2. Long-term overseas: When the insured who has been overseas for a long time is hospitalized, he should seek medical treatment in the designated hospital for filing. After the change of the designated hospital, the insured unit shall go through the change formalities at the medical insurance agency in time; When the insured person returns to work locally, he should also go through the formalities of identity change in time.
3. Suspension from school: If the insured is hospitalized during suspension from school, he must report to his unit within three working days after admission, and the handling personnel of his unit shall immediately go through the registration formalities at the medical insurance agency.
4. Non-designated emergency hospitalization: When the insured is hospitalized in a non-designated hospital in this city due to critical illness, he/she must go through the registration formalities at the medical insurance agency within three days from the date of hospitalization, with a copy of the outpatient rescue medical record, a checklist and a diagnosis certificate from the attending doctor. Failing to report or verifying that it is not an emergency rescue for critically ill patients without justifiable reasons, the overall fund will not pay, and it will be transferred to designated medical institutions for treatment after the illness permits.
5. The insured on the grey list is hospitalized: the insured is hospitalized after the company owes money, and the credit card system automatically determines it as a grey list.
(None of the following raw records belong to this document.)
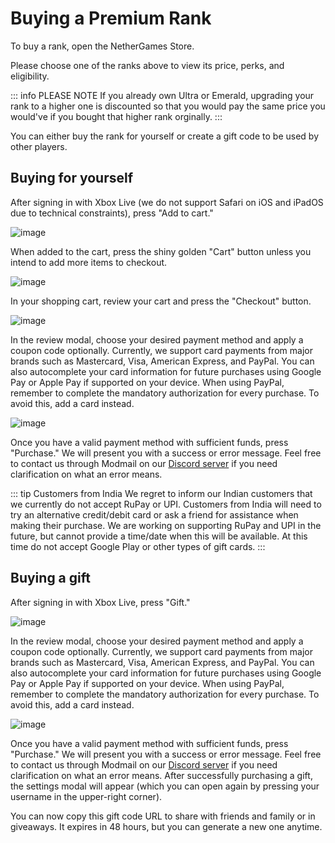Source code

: # Buying a Premium Rank

To buy a rank, open the NetherGames Store.

Please choose one of the ranks above to view its price, perks, and eligibility.

::: info PLEASE NOTE
If you already own Ultra or Emerald, upgrading your rank to a higher one is discounted so that you would pay the same price you would've if you bought that higher rank orginally.
:::

You can either buy the rank for yourself or create a gift code to be used by other players.

## Buying for yourself

After signing in with Xbox Live (we do not support Safari on iOS and iPadOS due to technical constraints), press "Add to cart."

![image](assets/PremiumRank/rank-card.jpg)

When added to the cart, press the shiny golden "Cart" button unless you intend to add more items to checkout.

![image](assets/PremiumRank/cart.jpg)

In your shopping cart, review your cart and press the "Checkout" button.

![image](assets/PremiumRank/review-summary.jpg)


In the review modal, choose your desired payment method and apply a coupon code optionally.
Currently, we support card payments from major brands such as Mastercard, Visa, American Express, and PayPal.
You can also autocomplete your card information for future purchases using Google Pay or Apple Pay if supported on your device.
When using PayPal, remember to complete the mandatory authorization for every purchase. To avoid this, add a card instead.

![image](assets/PremiumRank/payment-types.jpg)

Once you have a valid payment method with sufficient funds, press "Purchase." We will present you with a success or error message. Feel free to contact us through Modmail on our [Discord server](https://ngmc.co/d) if you need clarification on what an error means.

::: tip Customers from India
We regret to inform our Indian customers that we currently do not accept RuPay or UPI. Customers from India will need to try an alternative credit/debit card or ask a friend for assistance when making their purchase. We are working on supporting RuPay and UPI in the future, but cannot provide a time/date when this will be available. At this time do not accept Google Play or other types of gift cards.
:::

## Buying a gift

After signing in with Xbox Live, press "Gift."

![image](assets/PremiumRank/rank-card.jpg)

In the review modal, choose your desired payment method and apply a coupon code optionally.
Currently, we support card payments from major brands such as Mastercard, Visa, American Express, and PayPal.
You can also autocomplete your card information for future purchases using Google Pay or Apple Pay if supported on your device.
When using PayPal, remember to complete the mandatory authorization for every purchase. To avoid this, add a card instead.

![image](assets/PremiumRank/review-gift.jpg)

Once you have a valid payment method with sufficient funds, press "Purchase." We will present you with a success or error message. Feel free to contact us through Modmail on our [Discord server](https://ngmc.co/d) if you need clarification on what an error means.
After successfully purchasing a gift, the settings modal will appear (which you can open again by pressing your username in the upper-right corner).

You can now copy this gift code URL to share with friends and family or in giveaways. It expires in 48 hours, but you can generate a new one anytime.
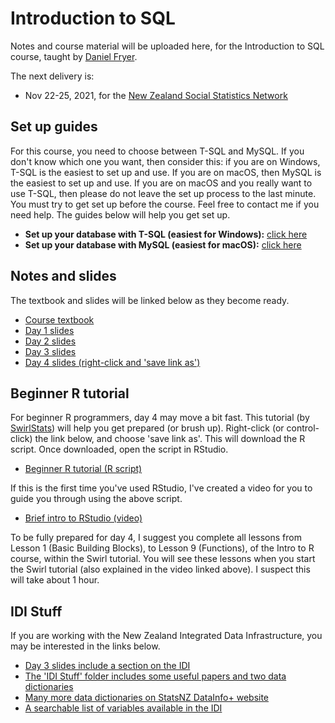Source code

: # Introduction to SQL

Notes and course material will be uploaded here, for the Introduction to SQL course, taught by [Daniel Fryer](https://danielvfryer.com).

The next delivery is:

* Nov 22-25, 2021, for the [New Zealand Social Statistics Network](https://www.auckland.ac.nz/en/arts/our-research/research-institutes-centres-groups/compass/nzssn/introduction-to-sql.html)

## Set up guides

For this course, you need to choose between T-SQL and MySQL. If you don't know which one you want, then consider this: if you are on Windows, T-SQL is the easiest to set up and use. If you are on macOS, then MySQL is the easiest to set up and use. If you are on macOS and you really want to use T-SQL, then please do not leave the set up process to the last minute. You must try to get set up before the course. Feel free to contact me if you need help. The guides below will help you get set up.

* **Set up your database with T-SQL (easiest for Windows):** [click here](create-database/T-SQL/README.md)
* **Set up your database with MySQL (easiest for macOS):** [click here](create-database/MySQL/README.md)

## Notes and slides

The textbook and slides will be linked below as they become ready.


* [Course textbook](textbook-and-slides/SQL_Course_Textbook.pdf)
* [Day 1 slides](textbook-and-slides/SQL_Course_Slides_Day_1.pdf)
* [Day 2 slides](textbook-and-slides/SQL_Course_Slides_Day_2.pdf)
* [Day 3 slides](textbook-and-slides/SQL_Course_Slides_Day_3.pdf)
* [Day 4 slides (right-click and 'save link as')](https://github.com/frycast/umbrella/raw/main/present/unleashing-SQL-with-R/unleashing-SQL-with-R.html)

## Beginner R tutorial

For beginner R programmers, day 4 may move a bit fast. This tutorial (by [SwirlStats](https://swirlstats.com/students.html)) will help you get prepared (or brush up). Right-click (or control-click) the link below, and choose 'save link as'. This will download the R script. Once downloaded, open the script in RStudio. 

* [Beginner R tutorial (R script)](https://github.com/frycast/SQL_course/raw/master/R/intro-to-R.R)

If this is the first time you've used RStudio, I've created a video for you to guide you through using the above script.

* [Brief intro to RStudio (video)](https://youtu.be/rdcVS7CrWPw)

To be fully prepared for day 4, I suggest you complete all lessons from Lesson 1 (Basic Building Blocks), to Lesson 9 (Functions), of the Intro to R course, within the Swirl tutorial. You will see these lessons when you start the Swirl tutorial (also explained in the video linked above). I suspect this will take about 1 hour.

## IDI Stuff

If you are working with the New Zealand Integrated Data Infrastructure, you may be interested in the links below.

* [Day 3 slides include a section on the IDI](textbook-and-slides/SQL_Course_Slides_Day_2.pdf)
* [The 'IDI Stuff' folder includes some useful papers and two data dictionaries](IDI-stuff)
* [Many more data dictionaries on StatsNZ DataInfo+ website](http://datainfoplus.stats.govt.nz/Search?query=idi&search=Search&itemType=4bd6eef6-99df-40e6-9b11-5b8f64e5cb23)
* [A searchable list of variables available in the IDI](https://idi-search.web.app/claims/acc_cla_accident_in_NZ_ind)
In this state, the designated medical institutions should still implement the insured's basic medical insurance policy, and the medical information should also be uploaded to the core end, but at the time of discharge settlement, the medical expenses will all be borne by the individual.
If the payment status is normal at the time of admission, but the credit card system determines it as a gray list at the time of discharge, the settlement procedure is the same as above.
In addition: (1) The insured person was admitted to the hospital without a card.
When the insured person is admitted to the hospital without a card, he should go through the formalities of reporting the loss and replacing the card in time, and register at the audit settlement place. After the relevant certificates are issued in one place, the insured shall be handed over to the medical insurance management department of the hospital where he lives in time, and the medical insurance management department shall notify his competent doctor and relevant personnel to implement the basic medical insurance policy for the insured during his hospitalization. After the card is reissued, it will be re-registered in the hospital where you live.
(2) The insured has no card when he leaves the hospital.
When the insured person leaves the hospital without a card, the hospital should ask the insured person to pay the hospitalization expenses in advance, not settle the account temporarily, and return to the hospital for settlement after the card is reissued.
(3) Repeated hospitalization
When the same disease needs to be hospitalized again within 0/5 days after discharge/KLOC-,the unit manager shall carry the insured person's latest discharge diagnosis certificate, outpatient medical record and relevant diagnosis certificate signed by the attending physician and stamped by the hospital, and go through the registration formalities at the audit settlement place.
Further reading: How to buy insurance, which is good, and teach you how to avoid these "pits" of insurance.